What is expected >>
Reproduce all the entries exactly and keep the pictures out.

The data >>
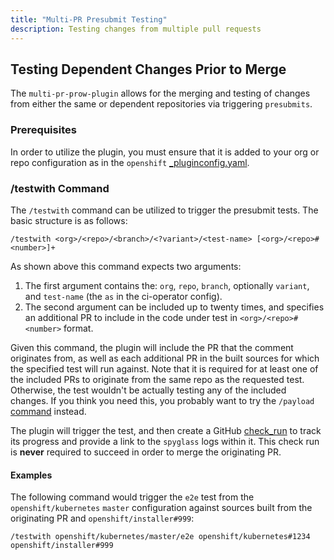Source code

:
 ```yaml
---
title: "Multi-PR Presubmit Testing"
description: Testing changes from multiple pull requests
---
```


## Testing Dependent Changes Prior to Merge
The `multi-pr-prow-plugin` allows for the merging and testing of changes from either the same or dependent repositories via triggering `presubmits`.

### Prerequisites
In order to utilize the plugin, you must ensure that it is added to your org or repo configuration as in the `openshift` [_pluginconfig.yaml](https://github.com/openshift/release/blob/29721a824a755f2ec8b2e3cd94f7d4ac35a2a4b6/core-services/prow/02_config/openshift/_pluginconfig.yaml#L41-L44).

### /testwith Command
The `/testwith` command can be utilized to trigger the presubmit tests. The basic structure is as follows:
```
/testwith <org>/<repo>/<branch>/<?variant>/<test-name> [<org>/<repo>#<number>]+
```
As shown above this command expects two arguments: 
1. The first argument contains the: `org`, `repo`, `branch`, optionally `variant`, and `test-name` (the `as` in the ci-operator config).
2. The second argument can be included up to twenty times, and specifies an additional PR to include in the code under test in `<org>/<repo>#<number>` format.

Given this command, the plugin will include the PR that the comment originates from, as well as each additional PR in the built sources for which the specified test will run against.
Note that it is required for at least one of the included PRs to originate from the same repo as the requested test. Otherwise, the test wouldn't be actually testing any of the included changes. If you think you need this, you probably want to try the `/payload` [command](/docs/release-oversight/pull-request-testing/#payload) instead.

The plugin will trigger the test, and then create a GitHub [check_run](https://docs.github.com/en/rest/checks/runs?apiVersion=2022-11-28) to track its progress and provide a link to the `spyglass` logs within it. This check run is **never** required to succeed in order to merge the originating PR.

#### Examples
The following command would trigger the `e2e` test from the `openshift/kubernetes` `master` configuration against sources built from the originating PR and `openshift/installer#999`:
```
/testwith openshift/kubernetes/master/e2e openshift/kubernetes#1234 openshift/installer#999
```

Response box >>
Source code

:
 ```yaml
---
title: "Multi-PR Presubmit Testing"
description: Testing changes from multiple pull requests
---
```


## Testing Dependent Changes Prior to Merge
The `multi-pr-prow-plugin` allows for the merging and testing of changes from either the same or dependent repositories via triggering `presubmits`.

### Prerequisites
In order to utilize the plugin, you must ensure that it is added to your org or repo configuration as in the `openshift` [_pluginconfig.yaml](https://github.com/openshift/release/blob/29721a824a755f2ec8b2e3cd94f7d4ac35a2a4b6/core-services/prow/02_config/openshift/_pluginconfig.yaml#L41-L44).

### /testwith Command
The `/testwith` command can be utilized to trigger the presubmit tests. The basic structure is as follows:
```
/testwith <org>/<repo>/<branch>/<?variant>/<test-name> [<org>/<repo>#<number>]+
```
As shown above this command expects two arguments: 
1. The first argument contains the: `org`, `repo`, `branch`, optionally `variant`, and `test-name` (the `as` in the ci-operator config).
2. The second argument can be included up to twenty times, and specifies an additional PR to include in the code under test in `<org>/<repo>#<number>` format.

Given this command, the plugin will include the PR that the comment originates from, as well as each additional PR in the built sources for which the specified test will run against.
Note that it is required for at least one of the included PRs to originate from the same repo as the requested test. Otherwise, the test wouldn't be actually testing any of the included changes. If you think you need this, you probably want to try the `/payload` [command](/docs/release-oversight/pull-request-testing/#payload) instead.

The plugin will trigger the test, and then create a GitHub [check_run](https://docs.github.com/en/rest/checks/runs?apiVersion=2022-11-28) to track its progress and provide a link to the `spyglass` logs within it. This check run is **never** required to succeed in order to merge the originating PR.

#### Examples
The following command would trigger the `e2e` test from the `openshift/kubernetes` `master` configuration against sources built from the originating PR and `openshift/installer#999`:
```
/testwith openshift/kubernetes/master/e2e openshift/kubernetes#1234 openshift/installer#999
```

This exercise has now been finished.